|Title: New Discovery for Controlling Insect Pests|
Technology Description: Agricultural Research Service (ARS) scientists have discovered Chromobacterium suttsuga (C. suttsuga), a biopesticide that could serve as an alternative to synthetic chemical pesticides. C. suttsuga produces active metabolites that possess insecticidal activity, which can be used for corn crops for protecting against corn rootworm. C. suttsuga can also be used on plants such as cabbage, kale, mustard, and broccoli to protect against diamondback moths. It can be sprayed directly to the plants. C. suttsuga is suitable for use against whiteflies, which feed on sap from crop plants such as cotton and cultivated vegetables--destroying the plants. Whiteflies are very difficult to control because they not only attack commercially-grown crops, but also ornamentals. This invention kills Colorado Potato Beetles more efficiently than other insecticides such as Bacillus thuringiensis (Bt). Due to increased Bt resistance, ARS’s invention could be a candidate for Bt replacement. This new invention is versatile. It can be used as a spreading agent, emulsifier, stabilizer, sticking agent, or thickener. C. suttsuga can also be applied to soil, plant roots, foliage, stems and flowers, as well as seeds and seedlings.
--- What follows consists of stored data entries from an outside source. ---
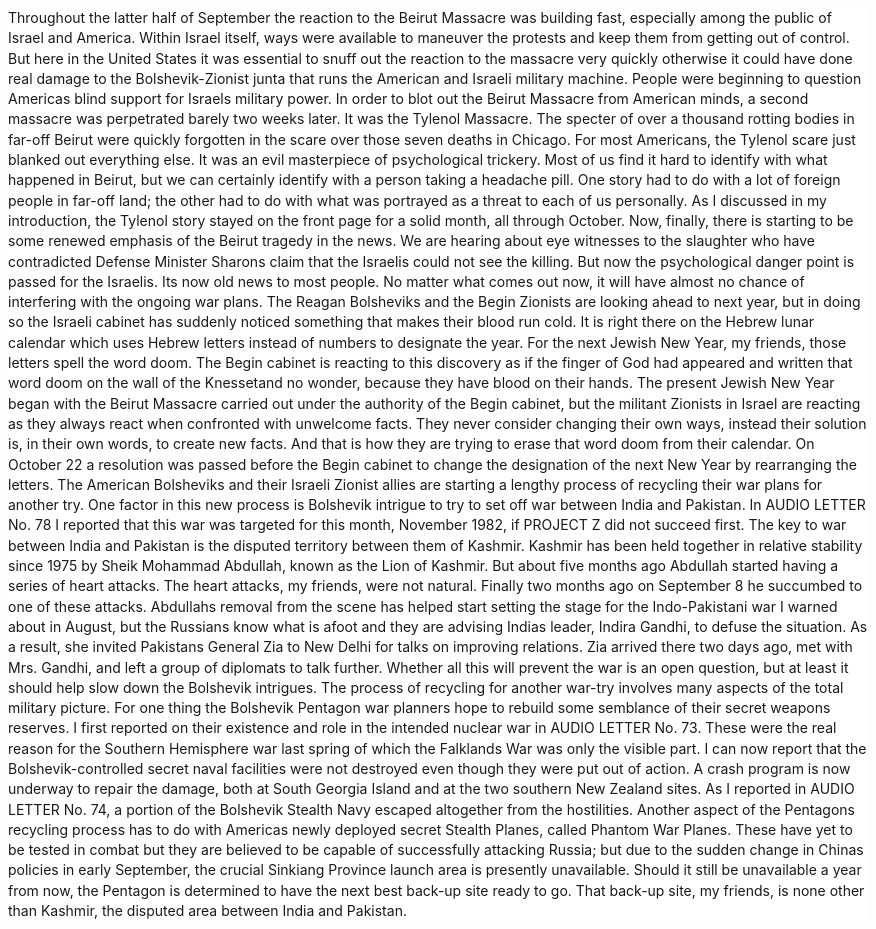 Throughout the latter half of September the reaction to the Beirut Massacre was building fast, especially among the public of Israel and America. Within Israel itself, ways were available to maneuver the protests and keep them from getting out of control. But here in the United States it was essential to snuff out the reaction to the massacre very quickly otherwise it could have done real damage to the Bolshevik-Zionist junta that runs the American and Israeli military machine. People were beginning to question Americas blind support for Israels military power. In order to blot out the Beirut Massacre from American minds, a second massacre was perpetrated barely two weeks later. It was the Tylenol Massacre.
The specter of over a thousand rotting bodies in far-off Beirut were quickly forgotten in the scare over those seven deaths in Chicago.
For most Americans, the Tylenol scare just blanked out everything else. It was an evil masterpiece of psychological trickery. Most of us find it hard to identify with what happened in Beirut, but we can certainly identify with a person taking a headache pill. One story had to do with a lot of foreign people in far-off land; the other had to do with what was portrayed as a threat to each of us personally.
As I discussed in my introduction, the Tylenol story stayed on the front page for a solid month, all through October. Now, finally, there is starting to be some renewed emphasis of the Beirut tragedy in the news. We are hearing about eye witnesses to the slaughter who have contradicted Defense Minister Sharons claim that the Israelis could not see the killing. But now the psychological danger point is passed for the Israelis. Its now old news to most people. No matter what comes out now, it will have almost no chance of interfering with the ongoing war plans.
The Reagan Bolsheviks and the Begin Zionists are looking ahead to next year, but in doing so the Israeli cabinet has suddenly noticed something that makes their blood run cold. It is right there on the Hebrew lunar calendar which uses Hebrew letters instead of numbers to designate the year. For the next Jewish New Year, my friends, those letters spell the word doom.
The Begin cabinet is reacting to this discovery as if the finger of God had appeared and written that word doom on the wall of the Knessetand no wonder, because they have blood on their hands. The present Jewish New Year began with the Beirut Massacre carried out under the authority of the Begin cabinet, but the militant Zionists in Israel are reacting as they always react when confronted with unwelcome facts. They never consider changing their own ways, instead their solution is, in their own words, to create new facts.
And that is how they are trying to erase that word doom from their calendar. On October 22 a resolution was passed before the Begin cabinet to change the designation of the next New Year by rearranging the letters. The American Bolsheviks and their Israeli Zionist allies are starting a lengthy process of recycling their war plans for another try. One factor in this new process is Bolshevik intrigue to try to set off war between India and Pakistan. In AUDIO LETTER No. 78 I reported that this war was targeted for this month, November 1982, if PROJECT Z did not succeed first.
The key to war between India and Pakistan is the disputed territory between them of Kashmir. Kashmir has been held together in relative stability since 1975 by Sheik Mohammad Abdullah, known as the Lion of Kashmir. But about five months ago Abdullah started having a series of heart attacks. The heart attacks, my friends, were not natural. Finally two months ago on September 8 he succumbed to one of these attacks. Abdullahs removal from the scene has helped start setting the stage for the Indo-Pakistani war I warned about in August, but the Russians know what is afoot and they are advising Indias leader, Indira Gandhi, to defuse the situation.
As a result, she invited Pakistans General Zia to New Delhi for talks on improving relations. Zia arrived there two days ago, met with Mrs. Gandhi, and left a group of diplomats to talk further. Whether all this will prevent the war is an open question, but at least it should help slow down the Bolshevik intrigues.
The process of recycling for another war-try involves many aspects of the total military picture. For one thing the Bolshevik Pentagon war planners hope to rebuild some semblance of their secret weapons reserves. I first reported on their existence and role in the intended nuclear war in AUDIO LETTER No. 73. These were the real reason for the Southern Hemisphere war last spring of which the Falklands War was only the visible part. I can now report that the Bolshevik-controlled secret naval facilities were not destroyed even though they were put out of action.
A crash program is now underway to repair the damage, both at South Georgia Island and at the two southern New Zealand sites. As I reported in AUDIO LETTER No. 74, a portion of the Bolshevik Stealth Navy escaped altogether from the hostilities. Another aspect of the Pentagons recycling process has to do with Americas newly deployed secret Stealth Planes, called Phantom War Planes.
These have yet to be tested in combat but they are believed to be capable of successfully attacking Russia; but due to the sudden change in Chinas policies in early September, the crucial Sinkiang Province launch area is presently unavailable. Should it still be unavailable a year from now, the Pentagon is determined to have the next best back-up site ready to go. That back-up site, my friends, is none other than Kashmir, the disputed area between India and Pakistan.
ARS’s invention is effective in controlling insect pests with high levels of pesticide resistance, especially the Colorado Potato Beetle. Its performance surpasses the results of other commercial biopesticides.
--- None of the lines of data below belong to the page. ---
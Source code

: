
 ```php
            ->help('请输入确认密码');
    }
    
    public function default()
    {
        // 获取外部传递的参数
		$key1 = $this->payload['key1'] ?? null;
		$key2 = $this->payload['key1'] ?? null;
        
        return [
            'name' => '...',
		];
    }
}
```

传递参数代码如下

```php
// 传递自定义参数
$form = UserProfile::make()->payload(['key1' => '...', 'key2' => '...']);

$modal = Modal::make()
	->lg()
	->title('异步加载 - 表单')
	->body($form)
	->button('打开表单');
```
Biotechnology companies that manufacture or develop chemical insecticides for pest control could use this technology.
Reference: Please refer to S.N. 11/704,565 (Docket #0049.07), "Chromobacterium suttsuga sp.nov. and Use for Control of Insect Pests, which was filed on February 8, 2007, and is a divisional of USPN 7,244,607 (Docket # 0136.02), which issued on July 17, 2007. Foreign rights are available.